RSS feed RSS   ATOM feed Atom

Mac OS X (second edition) - The Missing Manual · 12 September 2005, 07:40 by Admin

You do know that Mac OS X is Unix, right? I love telling Mac people this – so many of them still don’t know.

I also love that Apple has gone in this direction. It’s wonderful, because it opens up whole new worlds for Unix folk. It also helps the Linux software market and vice versa: if you write software for one, a port to the other should certainly be a lot easier than a port to Windows.

As I write this, I’m trying to win an OS X compatible Mac on E-Bay. My intent is to add Mac to my repertoire, and toward that end I bought this book.

(I gave up on buying used – couldn’t find what I wanted, so I finally broke down and ordered an Ibook.)

I am of course not yet experienced enough to make a complete judgement of this book’s value. I do have a little Mac experience from the early 90’s, but I’m more than weak there. So I really appreciated that the author expects that some of his audience will have no Mac background at all. Throughout the book, it’s evident that he has that in mind, and there is even a whole appendix devoted to people switching from Windows. Well, that’s not exactly my thing either, but I still found it helpful.

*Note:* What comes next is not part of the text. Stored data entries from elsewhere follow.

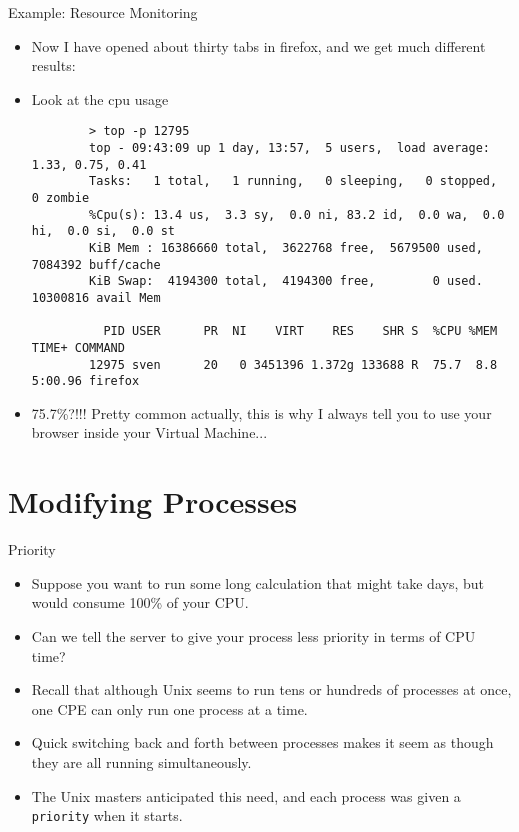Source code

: \begin{frame}[fragile]{Example: Resource Monitoring}
  \begin{itemize}[<+- | alert@+>]
    \item Now I have opened about thirty tabs in firefox, and we get much different results:
    \item Look at the cpu usage
      \begin{verbatim}
        > top -p 12795
        top - 09:43:09 up 1 day, 13:57,  5 users,  load average: 1.33, 0.75, 0.41
        Tasks:   1 total,   1 running,   0 sleeping,   0 stopped,   0 zombie
        %Cpu(s): 13.4 us,  3.3 sy,  0.0 ni, 83.2 id,  0.0 wa,  0.0 hi,  0.0 si,  0.0 st
        KiB Mem : 16386660 total,  3622768 free,  5679500 used,  7084392 buff/cache
        KiB Swap:  4194300 total,  4194300 free,        0 used. 10300816 avail Mem

          PID USER      PR  NI    VIRT    RES    SHR S  %CPU %MEM     TIME+ COMMAND
        12975 sven      20   0 3451396 1.372g 133688 R  75.7  8.8   5:00.96 firefox
      \end{verbatim}
    \item 75.7\%?!!! Pretty common actually, this is why I always tell you to use your browser inside your
          Virtual Machine...
  \end{itemize}
\end{frame}

%

%
\section{Modifying Processes}
\label{sec:modifying_processes}

\begin{frame}[fragile]{Priority}
  \begin{itemize}[<+- | alert@+>]
    \item Suppose you want to run some long calculation that might take days, but would consume 100\% of your
          CPU.
    \item Can we tell the server to give your process less priority in terms of CPU time?
    \item Recall that although Unix seems to run tens or hundreds of processes at once, one CPE can only run
          one process at a time\tsup{*}.
    \item Quick switching back and forth between processes makes it seem as though they are all running simultaneously.
    \item The Unix masters anticipated this need, and each process was given a \texttt{priority} when it starts.
  \end{itemize}
\end{frame}

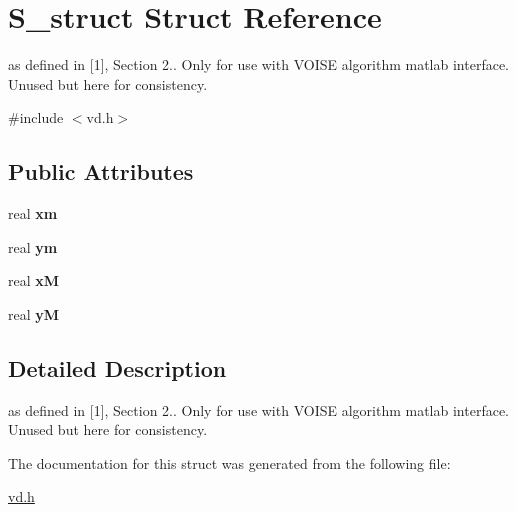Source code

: \hypertarget{structS__struct}{}\section{S\+\_\+struct Struct Reference}
\label{structS__struct}


as defined in \mbox{[}1\mbox{]}, Section 2.. Only for use with V\+O\+I\+SE algorithm matlab interface. Unused but here for consistency.  




{\ttfamily \#include $<$vd.\+h$>$}

\subsection*{Public Attributes}
\begin{DoxyCompactItemize}
\item 
\mbox{\label{structS__struct_a25e8165588324b622784f0a6a192229b}} 
real {\bfseries xm}
\item 
\mbox{\label{structS__struct_a1764528f072024257fb367573b1f96b4}} 
real {\bfseries ym}
\item 
\mbox{\label{structS__struct_a403655f51cb0c6872984d84fa07212d9}} 
real {\bfseries xM}
\item 
\mbox{\label{structS__struct_adcfd9a919530aa86fd28ad1d4d3486d6}} 
real {\bfseries yM}
\end{DoxyCompactItemize}


\subsection{Detailed Description}
as defined in \mbox{[}1\mbox{]}, Section 2.. Only for use with V\+O\+I\+SE algorithm matlab interface. Unused but here for consistency. 

The documentation for this struct was generated from the following file\+:\begin{DoxyCompactItemize}
\item 
\mbox{\hyperlink{vd_8h}{vd.\+h}}\end{DoxyCompactItemize}
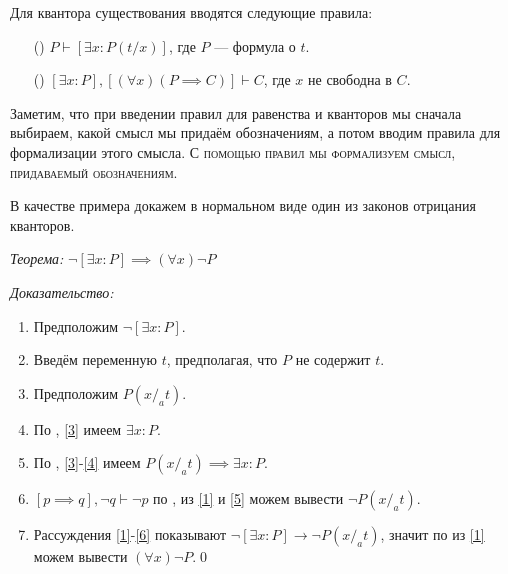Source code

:Для квантора существования вводятся следующие правила:
\begin{enumerate}
	\item[(\Eii{})]$P\vdash [\exists x:P(t/x)]$, где $P$ --- формула о $t$.
	\item[(\Eee{})]$[\exists x:P],[(\forall x)(P\implies C)]\vdash C$,
	где $x$ не свободна в $C$.
\end{enumerate}

Заметим, что при введении правил для равенства и кванторов мы
сначала выбираем, какой смысл мы придаём обозначениям, а потом вводим
правила для формализации этого смысла.
\textsc{С помощью правил мы формализуем смысл, придаваемый обозначениям.}

В качестве примера докажем в нормальном виде один из законов отрицания кванторов.

{\it Теорема:} $\lnot [\exists x:P]\implies  (\forall x)\lnot P$

{\it Доказательство:}
\begin{enumerate}[label=(\arabic*)]
	\item{}\label{1}Предположим $\lnot [\exists x:P]$.
	\item{}\label{2}Введём переменную $t$, предполагая, что $P$ не содержит $t$.
	\item{}\label{3}Предположим $P(x/_{a}t)$.
	\item{}\label{4}По \Eii{}, \ref{3} имеем $\exists x:P$.
	\item{}\label{5}По \implic{}, \ref{3}-\ref{4} имеем
	$P(x/_{a}t)\implies \exists x:P$.
	\item{}\label{6}${[p\implies q],\lnot q\vdash \lnot p}$ по \taut{}, из
	\ref{1} и \ref{5} можем вывести $\lnot P(x/_{a}t)$.
	\item{}\label{7}Рассуждения \ref{1}-\ref{6} показывают
	$\lnot[\exists x:P]\to\lnot P(x/_{a}t)$, значит по \Aii{} из \ref{1} можем
	вывести $(\forall x)\lnot P$.\qed
\end{enumerate}


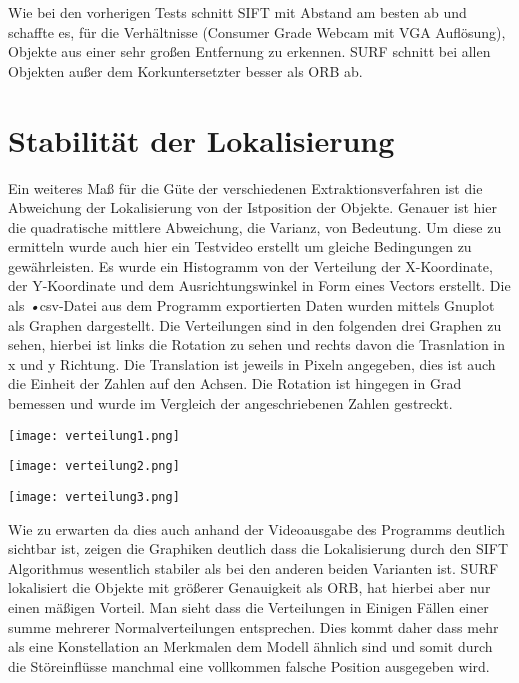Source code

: Wie bei den vorherigen Tests schnitt SIFT mit Abstand am besten ab und schaffte es, für die Verhältnisse (Consumer Grade Webcam mit VGA Auflösung), Objekte aus einer sehr großen Entfernung zu erkennen.
SURF schnitt bei allen Objekten außer dem Korkuntersetzter besser als ORB ab.

\section{Stabilität der Lokalisierung}

Ein weiteres Maß für die Güte der verschiedenen Extraktionsverfahren ist die Abweichung der Lokalisierung von der Istposition der Objekte.
Genauer ist hier die quadratische mittlere Abweichung, die Varianz, von Bedeutung.
Um diese zu ermitteln wurde auch hier ein Testvideo erstellt um gleiche Bedingungen zu gewährleisten.
Es wurde ein Histogramm von der Verteilung der X-Koordinate, der Y-Koordinate und dem Ausrichtungswinkel in Form eines Vectors erstellt.
Die als \emph{•}{csv}-Datei aus dem Programm exportierten Daten wurden mittels Gnuplot als Graphen dargestellt.
Die Verteilungen sind in den folgenden drei Graphen zu sehen, hierbei ist links die Rotation zu sehen und rechts davon die Trasnlation in x und y Richtung.
Die Translation ist jeweils in Pixeln angegeben, dies ist auch die Einheit der Zahlen auf den Achsen.
Die Rotation ist hingegen in Grad bemessen und wurde im Vergleich der angeschriebenen Zahlen gestreckt.

\begin{center}
\texttt{[image: verteilung1.png]}

\texttt{[image: verteilung2.png]}

\texttt{[image: verteilung3.png]}
\end{center}


Wie zu erwarten da dies auch anhand der Videoausgabe des Programms deutlich sichtbar ist, zeigen die Graphiken deutlich dass die Lokalisierung durch den SIFT Algorithmus wesentlich stabiler als bei den anderen beiden Varianten ist.
SURF lokalisiert die Objekte mit größerer Genauigkeit als ORB, hat hierbei aber nur einen mäßigen Vorteil.
Man sieht dass die Verteilungen in Einigen Fällen einer summe mehrerer Normalverteilungen entsprechen. 
Dies kommt daher dass mehr als eine Konstellation an Merkmalen dem Modell ähnlich sind und somit durch die Störeinflüsse manchmal eine vollkommen falsche Position ausgegeben wird.

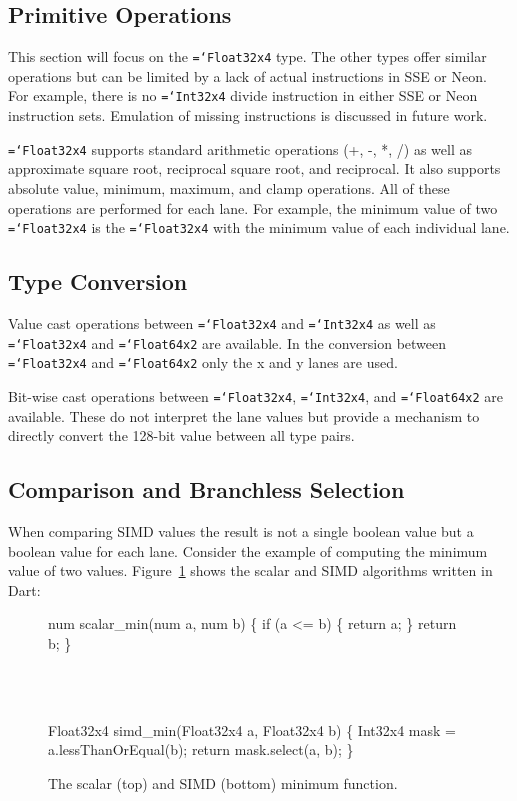 \documentclass{sigplanconf}
\newcommand{\ttt}[1]{{\texttt{\hyphenchar\font=`\-\relax #1}}}%
\begin{document}
\subsection{Primitive Operations}

This section will focus on the \ttt{Float32x4} type. The other types offer
similar operations but can be limited by a lack of actual instructions in SSE or
Neon. For example, there is no \ttt{Int32x4} divide instruction in either SSE or
Neon instruction sets. Emulation of missing instructions is discussed in future
work.

\ttt{Float32x4} supports standard arithmetic operations (+, -, *, /) as well as
approximate square root, reciprocal square root, and reciprocal. It also
supports absolute value, minimum, maximum, and clamp operations. All of these
operations are performed for each lane. For example, the minimum value of two
\ttt{Float32x4} is the \ttt{Float32x4} with the minimum value of each individual
lane.

\subsection{Type Conversion}

Value cast operations between \ttt{Float32x4} and \ttt{Int32x4} as well as
\ttt{Float32x4} and \ttt{Float64x2} are available. In the conversion between
\ttt{Float32x4} and \ttt{Float64x2} only the x and y lanes are used.

Bit-wise cast operations between \ttt{Float32x4}, \ttt{Int32x4}, and
\ttt{Float64x2} are available. These do not interpret the lane values but
provide a mechanism to directly convert the 128-bit value between all type
pairs.

\subsection{Comparison and Branchless Selection}

When comparing SIMD values the result is not a single boolean value but a
boolean value for each lane. Consider the example of computing the minimum value
of two values. Figure~\ref{fig:min} shows the scalar and SIMD algorithms written
in Dart:

\begin{figure}
\begin{small}
\begin{program}[style=tt, number=true]
nu\tab{}m scalar\_min(num a, num b) \{
  if\tab{} (a <= b) \{
    return a;\untab{}
  \}
  return b;\untab{}
\}
\end{program}
\end{small}
\ \ \\ \ \ \\
\begin{small}
\begin{program}[style=tt, number=true]
Fl\tab{}oat32x4 simd\_min(Float32x4 a, Float32x4 b) \{
  Int32x4 mask = a.lessThanOrEqual(b);
  return mask.select(a, b);\untab{}
\}
\end{program}
\end{small}
\caption{The scalar (top) and SIMD (bottom) minimum function.}
\label{fig:min}
\end{figure}
\end{document}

Of course it is difficult for someone so intimately familiar with Macs to avoid knowledge assumptions entirely. There are a few places here and there that make reference to things you just wouldn’t know about if you have never seen a Mac at all. Still, I suspect that someone with even less Mac exposure than I have would not get completely confused.

The Unix related chapters are accurate and reasonable. There’s not much of anything really geekish, but I really didn’t expect that from this sort of book.

In general, the book is written well, with a light hearted style and enough humor to keep it from ever being dull. I suspect that this will be by my side constantly as I start exploring this wonderful new world of Apple operating systems.